• _PROBLEM STATEMENT_: Going through the data below, copy out each line where the word "system" shows up.

Document images with source code
◇ ◇ ◇ ◇ ◇ ◇ ◇

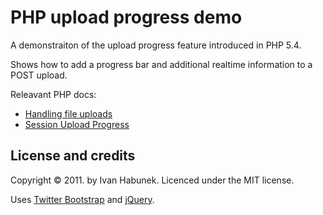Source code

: PHP upload progress demo
========================

A demonstraiton of the upload progress feature introduced in PHP 5.4.

Shows how to add a progress bar and additional realtime information to a POST upload.

Releavant PHP docs:

* [Handling file uploads](http://php.net/manual/en/features.file-upload.php)
* [Session Upload Progress](http://php.net/manual/en/session.upload-progress.php)

License and credits
-------------------

Copyright © 2011. by Ivan Habunek. Licenced under the MIT license.

Uses [Twitter Bootstrap](http://twitter.github.com/bootstrap/) and [jQuery](http://jquery.com/).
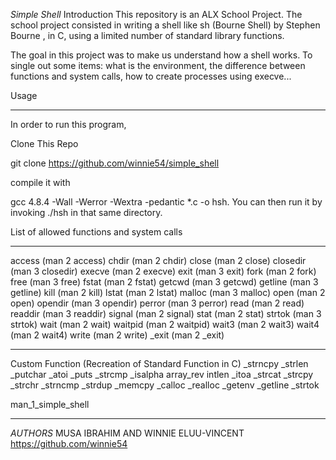*Simple Shell*
Introduction
This repository is an ALX School Project. The school project consisted in writing a shell like sh (Bourne Shell) by Stephen Bourne , in C, using a limited number of standard library functions.

The goal in this project was to make us understand how a shell works. To single out some items: what is the environment, the difference between functions and system calls, how to create processes using execve...

Usage
__________________
In order to run this program,

Clone This Repo

git clone https://github.com/winnie54/simple_shell

compile it with

gcc 4.8.4 -Wall -Werror -Wextra -pedantic *.c -o hsh.
You can then run it by invoking ./hsh in that same directory.

List of allowed functions and system calls
_____________________
access (man 2 access)
chdir (man 2 chdir)
close (man 2 close)
closedir (man 3 closedir)
execve (man 2 execve)
exit (man 3 exit)
fork (man 2 fork)
free (man 3 free)
fstat (man 2 fstat)
getcwd (man 3 getcwd)
getline (man 3 getline)
kill (man 2 kill)
lstat (man 2 lstat)
malloc (man 3 malloc)
open (man 2 open)
opendir (man 3 opendir)
perror (man 3 perror)
read (man 2 read)
readdir (man 3 readdir)
signal (man 2 signal)
stat (man 2 stat)
strtok (man 3 strtok)
wait (man 2 wait)
waitpid (man 2 waitpid)
wait3 (man 2 wait3)
wait4 (man 2 wait4)
write (man 2 write)
_exit (man 2 _exit)
___________________
Custom Function (Recreation of Standard Function in C)
_strncpy
_strlen
_putchar
_atoi
_puts
_strcmp
_isalpha
array_rev
intlen
_itoa
_strcat
_strcpy
_strchr
_strncmp
_strdup
_memcpy
_calloc
_realloc
_getenv
_getline
_strtok

man_1_simple_shell
___________________
*AUTHORS*
MUSA IBRAHIM AND
WINNIE ELUU-VINCENT https://github.com/winnie54
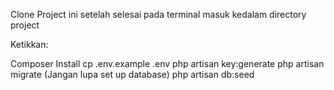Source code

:Clone Project ini setelah selesai pada terminal masuk kedalam directory project

Ketikkan:

Composer Install
cp .env.example .env
php artisan key:generate
php artisan migrate (Jangan lupa set up database)
php artisan db:seed
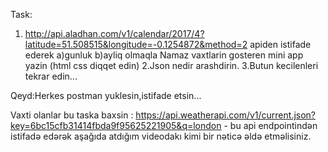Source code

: Task:
1. http://api.aladhan.com/v1/calendar/2017/4?latitude=51.508515&longitude=-0.1254872&method=2
apiden istifade ederek 
a)gunluk
b)ayliq 
olmaqla Namaz vaxtlarin gosteren mini app yazin (html css diqqet edin)
2.Json nedir arashdirin.
3.Butun kecilenleri tekrar edin...


Qeyd:Herkes postman yuklesin,istifade etsin...

Vaxti olanlar bu taska baxsin :
https://api.weatherapi.com/v1/current.json?key=6bc15cfb31414fbda9f95625221905&q=london - bu api endpointindən istifadə edərək aşağıda atdığım videodakı kimi bir nəticə əldə etməlisiniz.
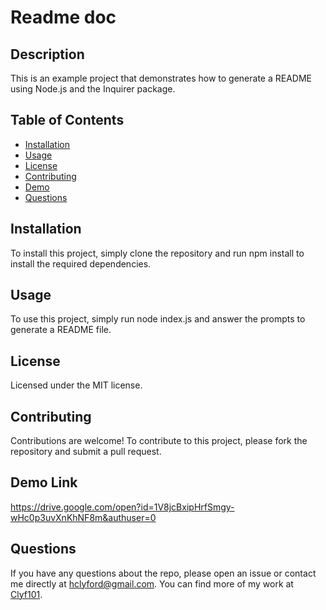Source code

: 
# Readme doc

## Description
This is an example project that demonstrates how to generate a README using Node.js and the Inquirer package.

## Table of Contents
- [Installation](#installation)
- [Usage](#usage)
- [License](#license)
- [Contributing](#contributing)
- [Demo](#demo)
- [Questions](#questions)

## Installation
To install this project, simply clone the repository and run npm install to install the required dependencies.

## Usage
To use this project, simply run node index.js and answer the prompts to generate a README file.

## License
Licensed under the MIT license.

## Contributing
Contributions are welcome! To contribute to this project, please fork the repository and submit a pull request.

## Demo Link
https://drive.google.com/open?id=1V8jcBxipHrfSmgy-wHc0p3uvXnKhNF8m&authuser=0

## Questions
If you have any questions about the repo, please open an issue or contact me directly at hclyford@gmail.com. You can find more of my work at [Clyf101](https://github.com/Clyf101).
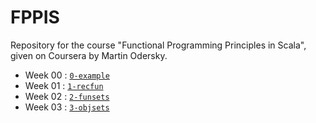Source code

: # FPPIS

Repository for the course "Functional Programming Principles in Scala", given on
Coursera by Martin Odersky.

* Week 00 : [`0-example`](0-example/)
* Week 01 : [`1-recfun`](1-recfun/)
* Week 02 : [`2-funsets`](2-funsets/)
* Week 03 : [`3-objsets`](3-objsets/)
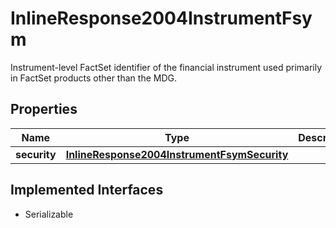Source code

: 

# InlineResponse2004InstrumentFsym

Instrument-level FactSet identifier of the financial instrument used primarily in FactSet products other than the MDG.

## Properties

Name | Type | Description | Notes
------------ | ------------- | ------------- | -------------
**security** | [**InlineResponse2004InstrumentFsymSecurity**](InlineResponse2004InstrumentFsymSecurity.md) |  |  [optional]


## Implemented Interfaces

* Serializable



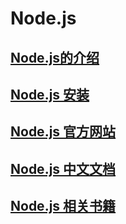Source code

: 
# Node.js

## [Node.js的介绍](./presentation.md)

## [Node.js 安装](./install.md)

## [Node.js 官方网站](https://nodejs.org/en/)

## [Node.js 中文文档](https://nodejs.cn)

## [Node.js 相关书籍](./Book.md)

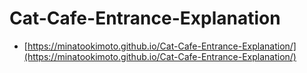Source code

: # Cat-Cafe-Entrance-Explanation
* [https://minatookimoto.github.io/Cat-Cafe-Entrance-Explanation/](https://minatookimoto.github.io/Cat-Cafe-Entrance-Explanation/)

◇ ◇ ◇ ◇ ◇ ◇ ◇

• _WRITTEN RESPONSE_:
The goal in this project was to make us understand how a shell works. To single out some items: what is the environment, the difference between functions and system calls, how to create processes using execve...
List of allowed functions and system calls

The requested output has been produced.